RE: [PATCH v3 1/1] vfio/nvgrace-gpu: Add Blackwell-Next GPU readiness check via CXL DVSEC

From: Tian, Kevin

Date: Fri Apr 17 2026 - 03:16:36 EST


> From: Ankit Agrawal <ankita@xxxxxxxxxx>
> Sent: Thursday, April 16, 2026 9:45 AM
>
> +
> +static int nvgrace_gpu_wait_device_ready_cxl(struct
> nvgrace_gpu_pci_core_device *nvdev)
> +{
> + struct pci_dev *pdev = nvdev->core_device.pdev;
> + int cxl_dvsec = nvdev->cxl_dvsec;
> + unsigned long mem_info_valid_deadline;
> + unsigned long timeout;
> + u32 dvsec_memory_status;
> + u8 mem_active_timeout;
> +
> + pci_read_config_dword(pdev, cxl_dvsec +
> PCI_DVSEC_CXL_RANGE_SIZE_LOW(0),
> + &dvsec_memory_status);
> +
> + if (cxl_dvsec_mem_is_active(dvsec_memory_status))
> + return 0;
> +
> + mem_active_timeout =
> FIELD_GET(PCI_DVSEC_CXL_MEM_ACTIVE_TIMEOUT,
> + dvsec_memory_status);

Sashiko pointed out that " the Memory_Active_Timeout field is
only valid when the Memory_Info_Valid bit is set ". If it's true
then blindly reading it here is incorrect.
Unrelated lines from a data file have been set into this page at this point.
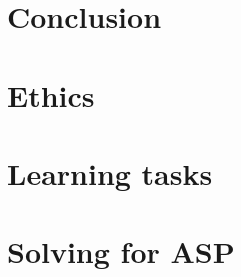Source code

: \documentclass[12pt,twoside]{report}
\theoremstyle{plain}
\theoremstyle{definition}
\begin{document}
\chapter{Conclusion}
\label{conclusion}


\newpage



\newpage
\appendix
\chapter{Ethics}



\newpage
\chapter{Learning tasks}


\newpage
\chapter{Solving for ASP}

\end{document}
https://sashiko.dev/#/patchset/20260416014504.63067-1-ankita%40nvidia.com

> @@ -1146,11 +1218,16 @@ static bool
> nvgrace_gpu_has_mig_hw_bug(struct pci_dev *pdev)
> * Ensure that the BAR0 region is enabled before accessing the
> * registers.
> */
> -static int nvgrace_gpu_probe_check_device_ready(struct pci_dev *pdev)
> +static int nvgrace_gpu_probe_check_device_ready(struct
> nvgrace_gpu_pci_core_device *nvdev)

the comment above should be updated too.